**Exercise aim:** How many lines in the records below contain the word "draws"? Reply with that number only.

Stored data
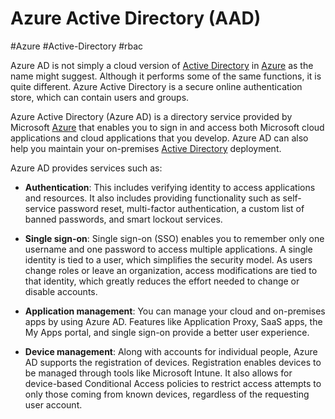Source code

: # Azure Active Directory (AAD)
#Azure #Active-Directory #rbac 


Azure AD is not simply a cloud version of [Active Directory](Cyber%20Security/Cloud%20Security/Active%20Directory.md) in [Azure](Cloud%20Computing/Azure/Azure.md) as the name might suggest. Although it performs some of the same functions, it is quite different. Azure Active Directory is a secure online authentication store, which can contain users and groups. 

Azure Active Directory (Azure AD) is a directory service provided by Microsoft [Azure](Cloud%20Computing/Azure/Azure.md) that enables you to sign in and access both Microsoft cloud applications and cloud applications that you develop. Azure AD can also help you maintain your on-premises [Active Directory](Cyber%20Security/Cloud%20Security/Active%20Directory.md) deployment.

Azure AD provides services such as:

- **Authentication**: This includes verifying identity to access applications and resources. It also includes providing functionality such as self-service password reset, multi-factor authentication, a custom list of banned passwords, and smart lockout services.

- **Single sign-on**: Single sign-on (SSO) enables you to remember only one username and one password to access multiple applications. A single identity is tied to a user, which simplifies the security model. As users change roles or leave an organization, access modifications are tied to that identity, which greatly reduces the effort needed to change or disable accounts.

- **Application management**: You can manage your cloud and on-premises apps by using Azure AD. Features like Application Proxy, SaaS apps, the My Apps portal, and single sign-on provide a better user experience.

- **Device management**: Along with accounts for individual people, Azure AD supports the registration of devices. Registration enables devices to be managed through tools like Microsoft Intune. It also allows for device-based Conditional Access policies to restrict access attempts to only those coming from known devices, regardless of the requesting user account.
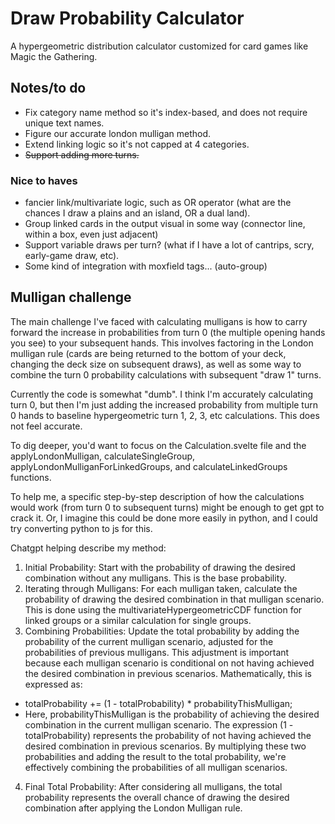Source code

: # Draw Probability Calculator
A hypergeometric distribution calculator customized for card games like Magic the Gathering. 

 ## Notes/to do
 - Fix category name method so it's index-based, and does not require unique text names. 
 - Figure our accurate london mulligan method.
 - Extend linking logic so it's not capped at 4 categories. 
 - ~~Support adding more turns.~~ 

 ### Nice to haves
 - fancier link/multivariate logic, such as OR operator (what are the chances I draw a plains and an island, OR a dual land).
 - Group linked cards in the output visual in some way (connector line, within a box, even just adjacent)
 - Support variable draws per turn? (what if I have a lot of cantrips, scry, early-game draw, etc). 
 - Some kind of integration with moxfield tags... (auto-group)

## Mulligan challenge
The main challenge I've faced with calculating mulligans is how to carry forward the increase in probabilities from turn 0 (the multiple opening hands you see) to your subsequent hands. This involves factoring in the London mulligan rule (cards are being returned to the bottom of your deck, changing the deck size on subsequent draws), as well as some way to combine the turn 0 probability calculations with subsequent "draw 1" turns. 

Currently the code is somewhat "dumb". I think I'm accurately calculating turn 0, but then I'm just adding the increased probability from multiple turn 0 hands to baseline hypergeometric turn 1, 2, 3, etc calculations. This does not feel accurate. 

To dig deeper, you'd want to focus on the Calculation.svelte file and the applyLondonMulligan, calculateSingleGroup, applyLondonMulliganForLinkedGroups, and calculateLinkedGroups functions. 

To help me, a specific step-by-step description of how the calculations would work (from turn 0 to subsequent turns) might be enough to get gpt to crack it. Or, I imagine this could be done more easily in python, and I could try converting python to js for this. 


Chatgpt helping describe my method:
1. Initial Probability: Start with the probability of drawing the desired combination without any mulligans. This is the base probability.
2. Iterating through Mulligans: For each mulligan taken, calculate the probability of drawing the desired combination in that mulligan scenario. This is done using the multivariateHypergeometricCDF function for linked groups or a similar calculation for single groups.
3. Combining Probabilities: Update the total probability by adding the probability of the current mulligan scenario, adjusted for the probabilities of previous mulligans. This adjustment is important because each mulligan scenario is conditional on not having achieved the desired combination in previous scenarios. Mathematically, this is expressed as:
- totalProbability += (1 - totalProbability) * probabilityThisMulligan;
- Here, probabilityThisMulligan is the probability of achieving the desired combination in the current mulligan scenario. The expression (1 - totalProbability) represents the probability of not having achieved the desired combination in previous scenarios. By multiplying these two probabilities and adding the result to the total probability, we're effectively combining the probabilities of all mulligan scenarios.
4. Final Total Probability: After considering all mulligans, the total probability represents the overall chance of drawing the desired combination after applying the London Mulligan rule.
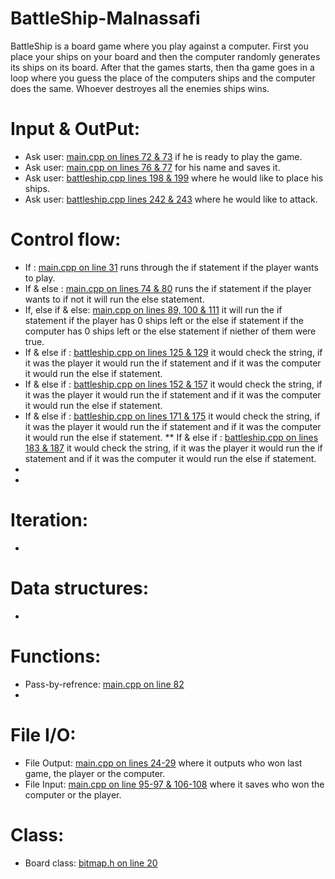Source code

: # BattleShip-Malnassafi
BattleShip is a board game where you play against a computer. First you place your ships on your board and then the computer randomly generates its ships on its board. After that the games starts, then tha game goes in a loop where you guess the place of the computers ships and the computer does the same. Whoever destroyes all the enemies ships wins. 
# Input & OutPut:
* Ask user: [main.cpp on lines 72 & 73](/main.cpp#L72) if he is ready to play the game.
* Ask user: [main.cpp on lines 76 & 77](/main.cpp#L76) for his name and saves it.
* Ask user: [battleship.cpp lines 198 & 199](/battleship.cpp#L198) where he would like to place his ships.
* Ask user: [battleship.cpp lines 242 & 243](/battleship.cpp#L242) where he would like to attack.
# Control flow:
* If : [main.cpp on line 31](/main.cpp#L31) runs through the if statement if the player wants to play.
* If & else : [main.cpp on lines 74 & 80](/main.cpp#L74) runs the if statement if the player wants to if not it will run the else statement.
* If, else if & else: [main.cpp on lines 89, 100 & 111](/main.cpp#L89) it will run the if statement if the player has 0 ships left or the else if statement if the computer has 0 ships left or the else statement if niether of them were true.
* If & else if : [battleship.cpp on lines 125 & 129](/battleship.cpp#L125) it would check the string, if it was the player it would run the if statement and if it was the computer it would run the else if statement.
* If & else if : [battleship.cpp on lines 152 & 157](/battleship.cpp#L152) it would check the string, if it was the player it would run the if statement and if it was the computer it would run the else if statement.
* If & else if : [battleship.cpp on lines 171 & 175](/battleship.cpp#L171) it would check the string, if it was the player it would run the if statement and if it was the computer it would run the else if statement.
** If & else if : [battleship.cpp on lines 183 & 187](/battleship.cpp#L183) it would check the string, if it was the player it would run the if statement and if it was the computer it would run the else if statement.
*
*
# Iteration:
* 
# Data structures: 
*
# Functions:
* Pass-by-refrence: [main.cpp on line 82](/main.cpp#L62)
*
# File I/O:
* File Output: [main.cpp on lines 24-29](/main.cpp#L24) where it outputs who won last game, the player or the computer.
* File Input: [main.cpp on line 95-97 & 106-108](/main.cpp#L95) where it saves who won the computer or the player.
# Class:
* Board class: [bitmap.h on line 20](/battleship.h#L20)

**Response:** 2